Et les journalistes de se jeter sur la nouvelle : l’étude de Carmen
Reinhart et Kenneth Rogoff, qui montrait une corrélation négative entre
endettement public et taux de croissance d’un pays, contient une erreur. La
corrélation semble d’un coup plus difficile à établir. La conclusion est
évidente : on peut très bien rester actif même après une bonne bière dette, et l’austérité qu’on tente de
nous imposer depuis plusieurs mois, en Europe et aux Etats-Unis, est une
abomination.
Et le mot abomination n’est pas trop fort puisqu’outre les écrouelles et
des millions de chatons énucléés, l’austérité fait directement exploser le nombre de suicides
et de meurtres en Grèce, par exemple. Enfin plus exactement, disons que
la crise économique a entraîné du chômage, et que ce chômage a provoqué une
hausse des suicides. Et de là à dire que c’est l’austérité qui provoque les
suicides, c’est un peu rapide mais pas suffisamment tendancieux pour
effaroucher le journaliste de base qui s’empresse alors de conclure au lien
évident.
Bon, évidemment, lorsqu’on regarde les chiffres, on voit que l’austérité grecque
est tout sauf évidente. Et lorsqu’on s’acharne et qu’on conteste, on
re-regarde les chiffres et on aboutit à la conclusion sans appel que la Grèce n’a pas encore
commencé à faire les coupes massives nécessaires à un redressement de sa situation.

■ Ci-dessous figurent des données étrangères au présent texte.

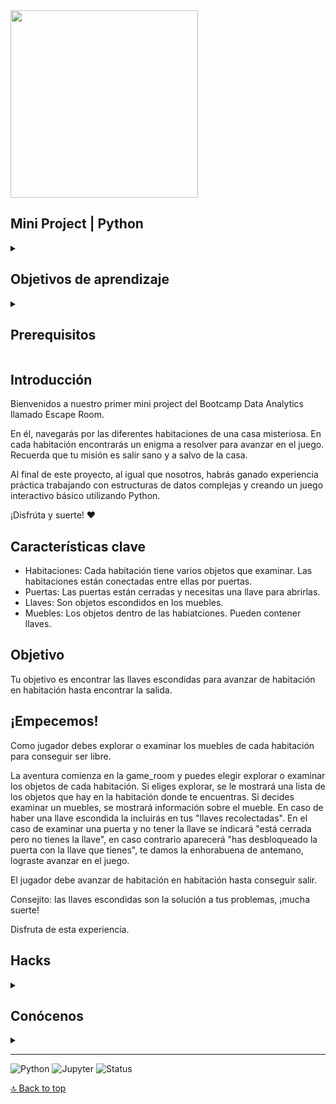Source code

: <img src="https://github.com/user-attachments/assets/3c893b81-9121-49f8-a69c-2710a5cebe73" width="300" height="300" />

<a name="top"></a>

## Mini Project | Python

<details>
  <summary>
   <h2>Objetivos de aprendizaje</h2>
  </summary>

  Este Escape Room te permite poner en práctica los fundamentos de Python. 
  De este modo, conseguirás asentar de forma óptima los conocimientos necesarios para desarrollar scape rooms. 

  Conseguirás crear y manipular diccionarios, listas y loops. Estructurarás un código de Python y comprenderas cómo se ejecuta de forma práctica el código. 

  <br>
  <hr> 

</details>

<details>
  <summary>
   <h2>Prerequisitos</h2>
  </summary>
Antes de empezar este proyecto debes saber:

- IDE
- Basic Python syntax
- Variables
- Tipos de datos, operaciones y estructuras

<br>
<hr> 

</details>

## Introducción

Bienvenidos a nuestro primer mini project del Bootcamp Data Analytics llamado Escape Room.

En él, navegarás por las diferentes habitaciones de una casa misteriosa. En cada habitación encontrarás un enigma a resolver para avanzar en el juego. Recuerda que tu misión es salir sano y a salvo de la casa. 

Al final de este proyecto, al igual que nosotros, habrás ganado experiencia práctica trabajando con estructuras de datos complejas y creando un juego interactivo básico utilizando Python.

¡Disfrúta y suerte! ❤️
<br>

## Características clave 
- Habitaciones: Cada habitación tiene varios objetos que examinar. Las  habitaciones están conectadas entre ellas por puertas.
- Puertas: Las puertas están cerradas y necesitas una llave para abrirlas.
- Llaves: Son objetos escondidos en los muebles.
- Muebles: Los objetos dentro de las habiatciones. Pueden contener llaves.

## Objetivo 
Tu objetivo es encontrar las llaves escondidas para avanzar de habitación en habitación hasta encontrar la salida. 

## ¡Empecemos!
Como jugador debes explorar o examinar los muebles de cada habitación para conseguir ser libre. 

La aventura comienza en la game_room y puedes elegir explorar o examinar los objetos de cada habitación.
Si eliges explorar, se le mostrará una lista de los objetos que hay en la habitación donde te encuentras.
Si decides examinar un muebles, se mostrará información sobre el mueble. En caso de haber una llave escondida la incluirás en tus "llaves recolectadas". 
En el caso de examinar una puerta y no tener la llave se indicará "está cerrada pero no tienes la llave", en caso contrario aparecerá "has desbloqueado la puerta con la llave que tienes", te damos la enhorabuena de antemano, lograste avanzar en el juego.  

El jugador debe avanzar de habitación en habitación hasta conseguir salir.

Consejito: las llaves escondidas son la solución a tus problemas, ¡mucha suerte!

Disfruta de esta experiencia. 


## Hacks
<details>
  <summary></summary>
  <br>

<img src="https://github.com/user-attachments/assets/5cbc8c70-e261-491e-b8ac-806618740606" width="800" height="600" />


</details>

## Conócenos 
<details>
  <summary></summary>
  <br>

Somos Borja, Lucía y Xavi, estudiantes de Ironhack y este es nuestro primer mini project 😎. 

[![Borja Mendieta](https://img.shields.io/badge/@BorjaMendi-GitHub-181717?logo=github&style=flat-square)](https://github.com/BorjaMendi)

[![Lucía Ruiz](https://img.shields.io/badge/@lucia--ruiz--fraile-GitHub-181717?logo=github&style=flat-square)](https://github.com/lucia-ruiz-fraile)

[![Xavi Fernández](https://img.shields.io/badge/@xavistem-GitHub-181717?logo=github&style=flat-square)](https://github.com/xavistem)




</details>

---

![Python](https://img.shields.io/badge/Python-3.12.7-blue?logo=python)
![Jupyter](https://img.shields.io/badge/Jupyter-Notebook-orange?logo=jupyter)
![Status](https://img.shields.io/badge/Estado-Terminado-brightgreen)

[🔝 Back to top](#top)
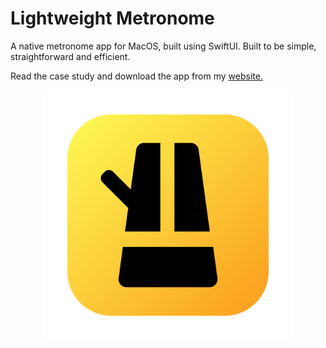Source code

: #  Lightweight Metronome

A native metronome app for MacOS, built using SwiftUI. Built to be simple, straightforward and efficient. 

Read the case study and download the app from my [website.](https://robkokochak.com/projects/2-lightweight-metronome/)
<p align="center">
  <img src="app-screenshot2.PNG" width="400">
</p>

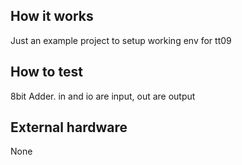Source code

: <!---

This file is used to generate your project datasheet. Please fill in the information below and delete any unused
sections.

You can also include images in this folder and reference them in the markdown. Each image must be less than
512 kb in size, and the combined size of all images must be less than 1 MB.
-->

## How it works

Just an example project to setup working env for tt09

## How to test

8bit Adder. in and io are input, out are output

## External hardware

None
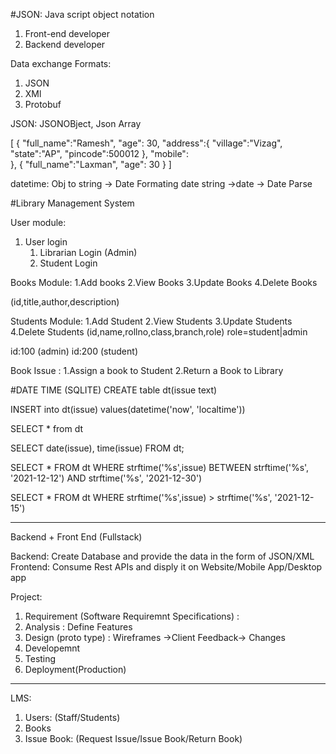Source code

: 
#JSON: Java script object notation

1. Front-end developer 
2. Backend developer 

Data exchange Formats:
1. JSON
2. XMl
3. Protobuf

JSON: JSONOBject, Json Array

[
{
   "full_name":"Ramesh",
   "age": 30,
   "address":{
       "village":"Vizag",
       "state":"AP",
       "pincode":500012
   },
   "mobile":    
},
{
   "full_name":"Laxman",
   "age": 30 
}
]



datetime: Obj to string -> Date Formating 
date string ->date -> Date Parse 



#Library Management System

User module: 
1. User login
   1. Librarian Login (Admin)
   2. Student Login

Books Module:
1.Add books
2.View Books
3.Update Books
4.Delete Books

(id,title,author,description)


Students Module:
1.Add Student
2.View Students
3.Update Students
4.Delete Students
(id,name,rollno,class,branch,role) role=student|admin

id:100 (admin)
id:200 (student)


Book Issue :
1.Assign a book to Student
2.Return a Book to Library


#DATE TIME (SQLITE)
CREATE table dt(issue text)

INSERT into dt(issue) values(datetime('now', 'localtime'))

SELECT * from dt

SELECT	date(issue),	time(issue) FROM	dt;

SELECT * FROM dt WHERE    strftime('%s',issue) BETWEEN strftime('%s', '2021-12-12') AND strftime('%s', '2021-12-30')

SELECT * FROM dt WHERE    strftime('%s',issue) > strftime('%s', '2021-12-15')


-------- 
Backend + Front End (Fullstack)

Backend: Create Database and provide the data in the form of JSON/XML
Frontend: Consume Rest APIs and disply it on Website/Mobile App/Desktop app

Project:
1. Requirement (Software Requiremnt Specifications) : 
2. Analysis : Define Features
3. Design (proto type) : Wireframes ->Client Feedback-> Changes   
4. Developemnt
5. Testing  
6. Deployment(Production)

-----
LMS:
1. Users: (Staff/Students)
2. Books
3. Issue Book: (Request Issue/Issue Book/Return Book)



 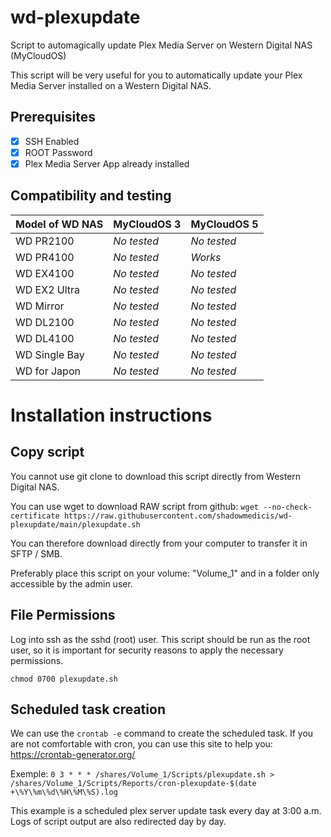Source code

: # wd-plexupdate
Script to automagically update Plex Media Server on Western Digital NAS (MyCloudOS)

This script will be very useful for you to automatically update your Plex Media Server installed on a Western Digital NAS.

## Prerequisites
 - [X] SSH Enabled
 - [X] ROOT Password
 - [X] Plex Media Server App already installed

## Compatibility and testing
| Model of WD NAS | MyCloudOS 3 |MyCloudOS 5|
|--|--|--|
| WD PR2100 | *No tested* |*No tested*  |
| WD PR4100 | *No tested* |  *Works*  |
| WD EX4100 | *No tested* |*No tested*  |
| WD EX2 Ultra | *No tested* |*No tested*  |
| WD Mirror | *No tested* |*No tested*  |
| WD DL2100 | *No tested* |*No tested*  |
| WD DL4100 | *No tested* |*No tested*  |
| WD Single Bay | *No tested* |*No tested*  |
| WD for Japon | *No tested* |*No tested*  |

# Installation instructions

## Copy script
You cannot use git clone to download this script directly from Western Digital NAS.

You can use wget to download RAW script from github:
`wget --no-check-certificate https://raw.githubusercontent.com/shadowmedicis/wd-plexupdate/main/plexupdate.sh`

You can therefore download directly from your computer to transfer it in SFTP / SMB.

Preferably place this script on your volume: "Volume_1" and in a folder only accessible by the admin user.

## File Permissions
Log into ssh as the sshd (root) user.
This script should be run as the root user, so it is important for security reasons to apply the necessary permissions.

`chmod 0700 plexupdate.sh`

## Scheduled task creation

We can use the `crontab -e` command to create the scheduled task.
If you are not comfortable with cron, you can use this site to help you: https://crontab-generator.org/

Exemple:
`0 3 * * * /shares/Volume_1/Scripts/plexupdate.sh > /shares/Volume_1/Scripts/Reports/cron-plexupdate-$(date +\%Y\%m\%d\%H\%M\%S).log`

This example is a scheduled plex server update task every day at 3:00 a.m.
Logs of script output are also redirected day by day.

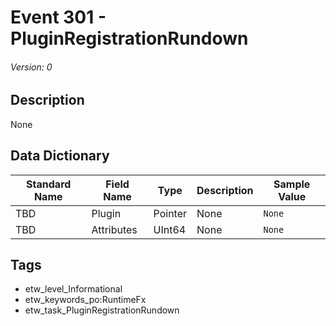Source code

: # Event 301 - PluginRegistrationRundown
###### Version: 0

## Description
None

## Data Dictionary
|Standard Name|Field Name|Type|Description|Sample Value|
|---|---|---|---|---|
|TBD|Plugin|Pointer|None|`None`|
|TBD|Attributes|UInt64|None|`None`|

## Tags
* etw_level_Informational
* etw_keywords_po:RuntimeFx
* etw_task_PluginRegistrationRundown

Oui, c’est difficile à croire. Oui, c’est, comme le dit l’auteur (grec) de
l’article lié, très contre-intuitif d’autant que tout le monde s’arrête sur
des cas particuliers en refusant de regarder les chiffres macro-économiques
qui dérangent. Et oui, cela va violemment à l’encontre de ce qu’on entend, ce
qu’on lit partout.
Et pour ce qui est de lire partout les méfaits de l’austérité, les
quotidiens s’en sont donnés à cœur joie. La découverte de l’erreur a été
l’occasion de pousser un gros soupir de soulagement pour tous les économistes
keynésiens et une très grosse majorité de journalistes (qui sont à l’économie
ce que la pâte à modeler est à la sculpture sur marbre), qui ont donc pu se
jeter sur leurs petits crayons pour pondre moult articles dont la teneur est,
finalement, toujours la même : l’austérité est une catastrophe, il faut
arrêter ça et revenir aux bons vieux principes keynésiens de l’ouverture en
grand des robinets généreux de l’argent des autres.
Je caricature à peine puisqu’on en est maintenant à la prise de parole de
doctes savants économiques pour nous expliquer qu’on est allé trop loin.
Louis Gallois, l’auteur d’un rapport mort-né dans une longue (et fort discrète)
agonie, se fend des habituelles remarques sur l’impact négatif de toute cette
méchante retenue budgétaire qui empêche, au final, à une solide croissance de
revenir. Mais heureusement,
« L’Europe est en train de prendre conscience que l’addition des
politiques d’austérité conduit dans le mur. »
Partant de là, le fier thuriféraire étatique nous balance sa
recette-minceur, en expliquant qu’il faut « desserrer les
calendriers de retour aux équilibres », avoir « une politique
plus accommodante de la Banque centrale européenne » et utiliser
les « capacités de croissance des pays en excédent, essentiellement
l’Allemagne ». Autrement dit, relancer la croissance de la dette,
relancer l’impression de billets, relancer le pillage des pays qui s’en
sortent mieux. Miam, la relance, y’a que ça de vrai !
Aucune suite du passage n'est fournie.